(Saved entries)

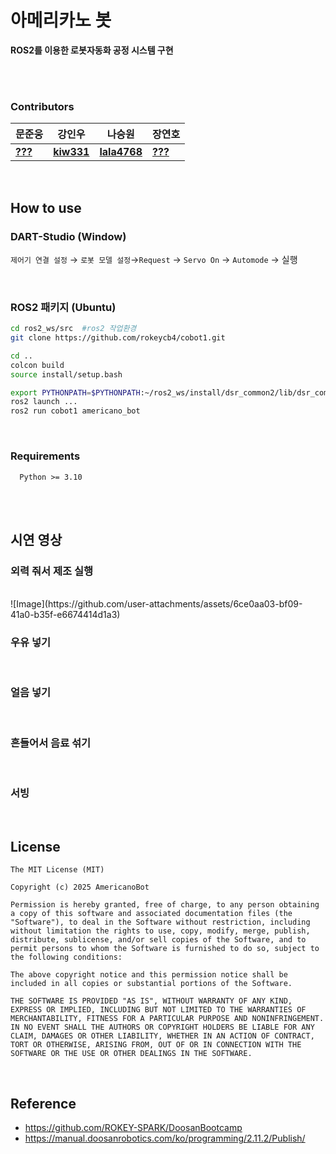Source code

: # 아메리카노 봇  
**ROS2를 이용한 로봇자동화 공정 시스템 구현**

<br>
<br>


### Contributors
|문준웅|강인우|나승원|장연호|
|----|----|----|----|
|**[???](https://github.com/)**|**[kiw331](https://github.com/kiw331)**|**[lala4768](https://github.com/lala4768)**|**[???](https://github.com/)**|

<br>

## How to use  
  
### DART-Studio (Window)  
`제어기 연결 설정` → `로봇 모델 설정`→`Request` → `Servo On` → `Automode` → 실행

<br>


### ROS2 패키지 (Ubuntu)  

```bash
cd ros2_ws/src  #ros2 작업환경
git clone https://github.com/rokeycb4/cobot1.git

cd ..
colcon build
source install/setup.bash

export PYTHONPATH=$PYTHONPATH:~/ros2_ws/install/dsr_common2/lib/dsr_common2/imp
ros2 launch ...
ros2 run cobot1 americano_bot


```

<br>


### Requirements

```
  Python >= 3.10
```
<br>
<br>


## 시연 영상

### 외력 줘서 제조 실행
<br>
![Image](https://github.com/user-attachments/assets/6ce0aa03-bf09-41a0-b35f-e6674414d1a3)

### 우유 넣기 
<br>


### 얼음 넣기
<br>


### 흔들어서 음료 섞기
<br>


### 서빙
<br>



## License
```
The MIT License (MIT)

Copyright (c) 2025 AmericanoBot

Permission is hereby granted, free of charge, to any person obtaining a copy of this software and associated documentation files (the "Software"), to deal in the Software without restriction, including without limitation the rights to use, copy, modify, merge, publish, distribute, sublicense, and/or sell copies of the Software, and to permit persons to whom the Software is furnished to do so, subject to the following conditions:

The above copyright notice and this permission notice shall be included in all copies or substantial portions of the Software.

THE SOFTWARE IS PROVIDED "AS IS", WITHOUT WARRANTY OF ANY KIND, EXPRESS OR IMPLIED, INCLUDING BUT NOT LIMITED TO THE WARRANTIES OF MERCHANTABILITY, FITNESS FOR A PARTICULAR PURPOSE AND NONINFRINGEMENT. IN NO EVENT SHALL THE AUTHORS OR COPYRIGHT HOLDERS BE LIABLE FOR ANY CLAIM, DAMAGES OR OTHER LIABILITY, WHETHER IN AN ACTION OF CONTRACT, TORT OR OTHERWISE, ARISING FROM, OUT OF OR IN CONNECTION WITH THE SOFTWARE OR THE USE OR OTHER DEALINGS IN THE SOFTWARE.
```


<br>


## Reference
- https://github.com/ROKEY-SPARK/DoosanBootcamp
- https://manual.doosanrobotics.com/ko/programming/2.11.2/Publish/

Problem description
Transcribe the lines above exactly, setting aside any picture among them.

Expected output
Source code

: # 아메리카노 봇  
**ROS2를 이용한 로봇자동화 공정 시스템 구현**

<br>
<br>


### Contributors
|문준웅|강인우|나승원|장연호|
|----|----|----|----|
|**[???](https://github.com/)**|**[kiw331](https://github.com/kiw331)**|**[lala4768](https://github.com/lala4768)**|**[???](https://github.com/)**|

<br>

## How to use  
  
### DART-Studio (Window)  
`제어기 연결 설정` → `로봇 모델 설정`→`Request` → `Servo On` → `Automode` → 실행

<br>


### ROS2 패키지 (Ubuntu)  

```bash
cd ros2_ws/src  #ros2 작업환경
git clone https://github.com/rokeycb4/cobot1.git

cd ..
colcon build
source install/setup.bash

export PYTHONPATH=$PYTHONPATH:~/ros2_ws/install/dsr_common2/lib/dsr_common2/imp
ros2 launch ...
ros2 run cobot1 americano_bot


```

<br>


### Requirements

```
  Python >= 3.10
```
<br>
<br>


## 시연 영상

### 외력 줘서 제조 실행
<br>
![Image](https://github.com/user-attachments/assets/6ce0aa03-bf09-41a0-b35f-e6674414d1a3)

### 우유 넣기 
<br>


### 얼음 넣기
<br>


### 흔들어서 음료 섞기
<br>


### 서빙
<br>



## License
```
The MIT License (MIT)

Copyright (c) 2025 AmericanoBot

Permission is hereby granted, free of charge, to any person obtaining a copy of this software and associated documentation files (the "Software"), to deal in the Software without restriction, including without limitation the rights to use, copy, modify, merge, publish, distribute, sublicense, and/or sell copies of the Software, and to permit persons to whom the Software is furnished to do so, subject to the following conditions:

The above copyright notice and this permission notice shall be included in all copies or substantial portions of the Software.

THE SOFTWARE IS PROVIDED "AS IS", WITHOUT WARRANTY OF ANY KIND, EXPRESS OR IMPLIED, INCLUDING BUT NOT LIMITED TO THE WARRANTIES OF MERCHANTABILITY, FITNESS FOR A PARTICULAR PURPOSE AND NONINFRINGEMENT. IN NO EVENT SHALL THE AUTHORS OR COPYRIGHT HOLDERS BE LIABLE FOR ANY CLAIM, DAMAGES OR OTHER LIABILITY, WHETHER IN AN ACTION OF CONTRACT, TORT OR OTHERWISE, ARISING FROM, OUT OF OR IN CONNECTION WITH THE SOFTWARE OR THE USE OR OTHER DEALINGS IN THE SOFTWARE.
```


<br>


## Reference
- https://github.com/ROKEY-SPARK/DoosanBootcamp
- https://manual.doosanrobotics.com/ko/programming/2.11.2/Publish/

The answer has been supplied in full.